Third Wave Manifesta from Manifesta

After reading Third Wave Manifesta from Manifesta, I was a little confused, so I decided to look up what the point of the actual book was. I found out that Jennifer Baumgardner and Amy Richards wrote this book about a new kind of feminism. Basically, there were two different waves of feminism, and the third wave would consist of young women like myself who are trying to connect the old meaning of feminism and relate it to what they feel feminism is today. I then read the excerpt again, and it made much more since. Baumgardner and Richards, in Manifesta, composed this agenda for the Third Wave Manifesta. One point that really stood out to me was the 4th one, which talks about the double standard between women and men dealing with sex and sexual health.

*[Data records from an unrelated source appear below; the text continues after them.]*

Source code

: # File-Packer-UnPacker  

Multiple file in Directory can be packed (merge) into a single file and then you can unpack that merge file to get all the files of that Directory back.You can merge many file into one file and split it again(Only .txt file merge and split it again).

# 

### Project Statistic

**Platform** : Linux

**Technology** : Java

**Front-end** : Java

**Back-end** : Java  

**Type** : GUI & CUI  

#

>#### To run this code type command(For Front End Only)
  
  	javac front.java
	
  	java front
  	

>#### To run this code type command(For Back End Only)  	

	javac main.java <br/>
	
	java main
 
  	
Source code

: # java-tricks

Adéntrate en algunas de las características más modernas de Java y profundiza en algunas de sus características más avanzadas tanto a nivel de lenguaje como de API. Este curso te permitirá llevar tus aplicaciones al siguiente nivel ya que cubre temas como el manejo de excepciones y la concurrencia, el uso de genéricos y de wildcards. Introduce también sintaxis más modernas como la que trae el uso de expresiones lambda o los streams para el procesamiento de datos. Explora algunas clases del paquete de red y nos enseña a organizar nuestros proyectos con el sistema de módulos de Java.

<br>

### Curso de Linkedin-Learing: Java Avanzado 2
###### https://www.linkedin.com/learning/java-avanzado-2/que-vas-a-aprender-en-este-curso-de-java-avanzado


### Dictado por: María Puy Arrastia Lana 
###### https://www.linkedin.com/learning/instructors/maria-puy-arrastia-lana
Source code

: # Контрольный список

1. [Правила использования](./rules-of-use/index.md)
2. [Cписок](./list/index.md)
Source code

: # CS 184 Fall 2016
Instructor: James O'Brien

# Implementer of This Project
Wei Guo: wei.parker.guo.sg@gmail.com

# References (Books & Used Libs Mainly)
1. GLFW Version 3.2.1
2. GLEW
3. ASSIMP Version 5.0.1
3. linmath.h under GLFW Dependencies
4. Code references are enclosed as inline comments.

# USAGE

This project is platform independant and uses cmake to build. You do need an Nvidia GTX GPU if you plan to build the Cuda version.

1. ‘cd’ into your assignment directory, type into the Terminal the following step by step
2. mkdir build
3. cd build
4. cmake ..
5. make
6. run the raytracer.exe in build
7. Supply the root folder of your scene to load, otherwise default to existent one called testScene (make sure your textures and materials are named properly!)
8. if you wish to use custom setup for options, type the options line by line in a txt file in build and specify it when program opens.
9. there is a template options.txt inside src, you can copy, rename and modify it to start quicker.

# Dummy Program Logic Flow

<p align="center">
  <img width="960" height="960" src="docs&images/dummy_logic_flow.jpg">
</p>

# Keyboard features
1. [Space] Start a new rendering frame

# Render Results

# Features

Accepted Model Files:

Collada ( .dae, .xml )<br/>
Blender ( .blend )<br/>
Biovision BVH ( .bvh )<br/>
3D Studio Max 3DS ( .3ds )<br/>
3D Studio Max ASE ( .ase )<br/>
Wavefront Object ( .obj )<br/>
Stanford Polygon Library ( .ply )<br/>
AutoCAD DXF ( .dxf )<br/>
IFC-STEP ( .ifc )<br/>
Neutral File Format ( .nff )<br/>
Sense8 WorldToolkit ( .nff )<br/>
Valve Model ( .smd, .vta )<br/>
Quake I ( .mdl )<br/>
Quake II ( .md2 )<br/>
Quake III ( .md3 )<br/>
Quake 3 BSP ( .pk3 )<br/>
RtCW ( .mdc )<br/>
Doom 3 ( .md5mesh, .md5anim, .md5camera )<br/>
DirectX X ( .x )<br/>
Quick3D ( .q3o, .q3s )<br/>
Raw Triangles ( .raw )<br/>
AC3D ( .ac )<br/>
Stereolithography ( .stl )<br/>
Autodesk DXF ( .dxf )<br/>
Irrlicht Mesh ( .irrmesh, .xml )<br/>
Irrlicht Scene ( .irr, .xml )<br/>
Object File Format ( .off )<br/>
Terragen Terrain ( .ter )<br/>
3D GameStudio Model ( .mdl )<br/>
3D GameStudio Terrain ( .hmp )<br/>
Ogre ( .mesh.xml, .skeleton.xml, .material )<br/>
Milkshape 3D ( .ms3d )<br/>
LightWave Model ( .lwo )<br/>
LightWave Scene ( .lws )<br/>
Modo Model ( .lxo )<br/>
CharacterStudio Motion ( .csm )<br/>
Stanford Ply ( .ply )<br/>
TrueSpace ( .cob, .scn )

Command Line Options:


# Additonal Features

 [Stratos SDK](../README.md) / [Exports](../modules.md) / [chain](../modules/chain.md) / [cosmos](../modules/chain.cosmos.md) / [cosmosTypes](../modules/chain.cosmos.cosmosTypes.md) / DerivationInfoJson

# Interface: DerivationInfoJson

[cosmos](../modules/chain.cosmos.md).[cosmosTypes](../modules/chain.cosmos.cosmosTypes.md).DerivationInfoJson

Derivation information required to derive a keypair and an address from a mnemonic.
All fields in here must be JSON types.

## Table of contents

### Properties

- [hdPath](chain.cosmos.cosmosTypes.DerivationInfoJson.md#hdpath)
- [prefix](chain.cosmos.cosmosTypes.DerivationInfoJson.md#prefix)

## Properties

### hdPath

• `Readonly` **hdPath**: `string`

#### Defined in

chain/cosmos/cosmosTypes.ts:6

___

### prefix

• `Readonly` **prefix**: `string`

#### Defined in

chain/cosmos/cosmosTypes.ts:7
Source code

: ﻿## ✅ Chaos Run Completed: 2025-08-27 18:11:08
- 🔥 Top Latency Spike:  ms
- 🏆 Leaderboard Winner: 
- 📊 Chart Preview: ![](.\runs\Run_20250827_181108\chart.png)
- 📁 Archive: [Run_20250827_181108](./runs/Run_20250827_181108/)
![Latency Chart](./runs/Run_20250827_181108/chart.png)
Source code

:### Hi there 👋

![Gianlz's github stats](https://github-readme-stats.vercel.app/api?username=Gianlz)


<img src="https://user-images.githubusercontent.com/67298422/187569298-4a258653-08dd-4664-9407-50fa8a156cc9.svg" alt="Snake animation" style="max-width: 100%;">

Being a part of various organizations and groups that deal with sexual, reproductive health in teens, I know that a lot of them feel that it is the girl's responsibility to protect herself, to take birth control if needed, and to make sure that she doesn't get pregnant. I think this is a common mindset in a lot of young people's minds simply because girls are the ones who can get pregnant, therefore it is solely up to them to make sure it does or doesn't happen.

This makes me think of a news segment that I saw not too long ago where they were talking about a birth control pill for men. The news station conducted a survey on whether or not men would be willing to take the pill, and majority of them said they would not. This surprised me and also made me wonder why, at a time where it was decided that childbearing could and should be controlled, the method was targeted towards women and not men. I mean is there some scientific reason why there was no equal form of birth control made for men at the same time birth control was made for women? I can go on and on about the different forms of oppression that women face, but then I think I would start to sound like the adults on Charlie Brown. I am at a point where everything I look at has some sort of oppressive element, whether it be towards women, Blacks, Latinos, bisexuals, or any other minority group, and truthfully I don't know what to do.